The roots of the Granite Falls native were just an hour and a half away so attendance no doubt got the home-field bump, but Church has earned this arrival to the big stage. He’s grown his following at every level, cutting his teeth on grimy bar crowds who would have rather heard his Jimmy Buffett and Merle Haggard covers than his earliest originals. Church dedicated one of those, the E. Street romp “Two Pink Lines” from his debut Sinners Like Me, to those who had been there since the beginning. “I can remember when there was 20 of you here and it was electric,” Church said. Referring to his supporting date for Jason Aldean just a little more than one year ago, Church added, “I played here with Jason Aldean and he’s a buddy of mine, but he can kiss my ass tonight.”

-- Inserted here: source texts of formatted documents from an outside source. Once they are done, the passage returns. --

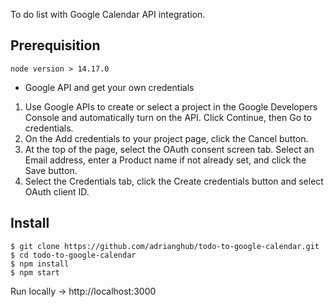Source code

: To do list with Google Calendar API integration.

## Prerequisition

```
node version > 14.17.0
```

- Google API and get your own credentials

1. Use Google APIs to create or select a project in the Google Developers Console and automatically turn on the API. Click Continue, then Go to credentials.
2. On the Add credentials to your project page, click the Cancel button.
3. At the top of the page, select the OAuth consent screen tab. Select an Email address, enter a Product name if not already set, and click the Save button.
4. Select the Credentials tab, click the Create credentials button and select OAuth client ID.

## Install

```
$ git clone https://github.com/adrianghub/todo-to-google-calendar.git
$ cd todo-to-google-calendar
$ npm install
$ npm start
```

Run locally -> http://localhost:3000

Like his friend and rival Aldean, Church is informing the formulaworshipping country-music apparatus with genre-specific elements from outside of the Nashville bubble. Whereas Aldean takes a more heavy-handed, potentially alienating approach by rapping (poorly) on songs like “Dirt Road Anthem,” Church is far subtler. The album version of “Smoke A Little Smoke” fishhooks the listener with a zigzagging acoustic riff, but live, it’s amplified into what’s essentially an electro-house body shock that might otherwise be used to set up an unsuspecting raver to get leveled by the drop. In fact, it’s just begging to be cherry-picked and deconstructed by some astute producer.
But almost everything that Church does on record is magnified in a live setting. “Lotta Boot Left to Fill” became a super-heavy bit of Southern riff rock that would’ve sounded right with a Neil Fallon vocal. His three-song solo acoustic set put his lyrical prowess under the microscope and while he’s not the sentimentalist that Jamey Johnson is, he’s still impermeable in his everyman-ness. Also unlike Johnson, his delivery is still completely lucid in large spaces, shifting tones from conversational to musical with ease.
Church’s song arsenal is indeed adorned with the conventional — there are a lot of numbers about boots and drinking and toking and Jesus and his idols — but there’s genuine hurt to be found underneath the surface of a song like “Jack Daniels.” He closed his 21-song set on “Springsteen,” a song that’s less about a man from whom Church clearly draws his performance identity and more about how the music of the Boss was a reference point for all of his best memories. The song — his most recent single — hasn’t made the kind of chart noise that was expected of the follow-up to “Drink In My Hand,” but its strength goes beyond just being turned up on the Wolf. It’s a lasting impression for the Church faithful as country music realizes its next great artist.